Aim of the exercise ▸ Could you repeat every entry below word for word, leaving out the pictures?

Provided information ▸

····················

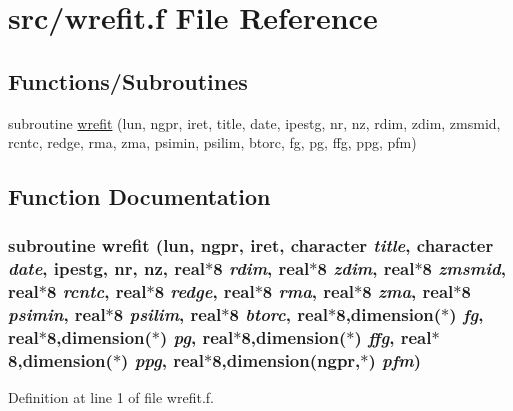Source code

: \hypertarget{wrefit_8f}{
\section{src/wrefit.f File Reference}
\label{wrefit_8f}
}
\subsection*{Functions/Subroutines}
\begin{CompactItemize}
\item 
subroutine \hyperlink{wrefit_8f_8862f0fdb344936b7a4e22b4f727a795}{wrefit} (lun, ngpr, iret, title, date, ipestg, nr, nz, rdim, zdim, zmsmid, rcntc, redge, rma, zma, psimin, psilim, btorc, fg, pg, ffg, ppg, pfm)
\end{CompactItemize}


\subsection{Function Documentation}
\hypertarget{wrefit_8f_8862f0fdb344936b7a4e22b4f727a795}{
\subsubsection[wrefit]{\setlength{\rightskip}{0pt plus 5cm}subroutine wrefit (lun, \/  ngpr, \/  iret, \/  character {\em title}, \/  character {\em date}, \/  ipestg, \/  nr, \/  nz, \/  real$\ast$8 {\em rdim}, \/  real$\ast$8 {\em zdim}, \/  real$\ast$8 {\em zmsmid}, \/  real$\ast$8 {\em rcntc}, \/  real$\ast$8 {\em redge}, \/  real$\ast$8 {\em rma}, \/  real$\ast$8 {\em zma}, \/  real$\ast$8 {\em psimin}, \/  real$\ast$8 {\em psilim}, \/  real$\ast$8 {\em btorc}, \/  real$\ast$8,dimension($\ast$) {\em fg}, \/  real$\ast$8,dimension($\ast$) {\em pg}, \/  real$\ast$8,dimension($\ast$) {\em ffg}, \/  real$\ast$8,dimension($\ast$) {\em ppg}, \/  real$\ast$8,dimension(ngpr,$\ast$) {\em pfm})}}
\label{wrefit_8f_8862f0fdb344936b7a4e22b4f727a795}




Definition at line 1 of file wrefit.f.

····················

Response to this exercise ▸
Source code

: \hypertarget{wrefit_8f}{
\section{src/wrefit.f File Reference}
\label{wrefit_8f}
}
\subsection*{Functions/Subroutines}
\begin{CompactItemize}
\item 
subroutine \hyperlink{wrefit_8f_8862f0fdb344936b7a4e22b4f727a795}{wrefit} (lun, ngpr, iret, title, date, ipestg, nr, nz, rdim, zdim, zmsmid, rcntc, redge, rma, zma, psimin, psilim, btorc, fg, pg, ffg, ppg, pfm)
\end{CompactItemize}


\subsection{Function Documentation}
\hypertarget{wrefit_8f_8862f0fdb344936b7a4e22b4f727a795}{
\subsubsection[wrefit]{\setlength{\rightskip}{0pt plus 5cm}subroutine wrefit (lun, \/  ngpr, \/  iret, \/  character {\em title}, \/  character {\em date}, \/  ipestg, \/  nr, \/  nz, \/  real$\ast$8 {\em rdim}, \/  real$\ast$8 {\em zdim}, \/  real$\ast$8 {\em zmsmid}, \/  real$\ast$8 {\em rcntc}, \/  real$\ast$8 {\em redge}, \/  real$\ast$8 {\em rma}, \/  real$\ast$8 {\em zma}, \/  real$\ast$8 {\em psimin}, \/  real$\ast$8 {\em psilim}, \/  real$\ast$8 {\em btorc}, \/  real$\ast$8,dimension($\ast$) {\em fg}, \/  real$\ast$8,dimension($\ast$) {\em pg}, \/  real$\ast$8,dimension($\ast$) {\em ffg}, \/  real$\ast$8,dimension($\ast$) {\em ppg}, \/  real$\ast$8,dimension(ngpr,$\ast$) {\em pfm})}}
\label{wrefit_8f_8862f0fdb344936b7a4e22b4f727a795}




Definition at line 1 of file wrefit.f.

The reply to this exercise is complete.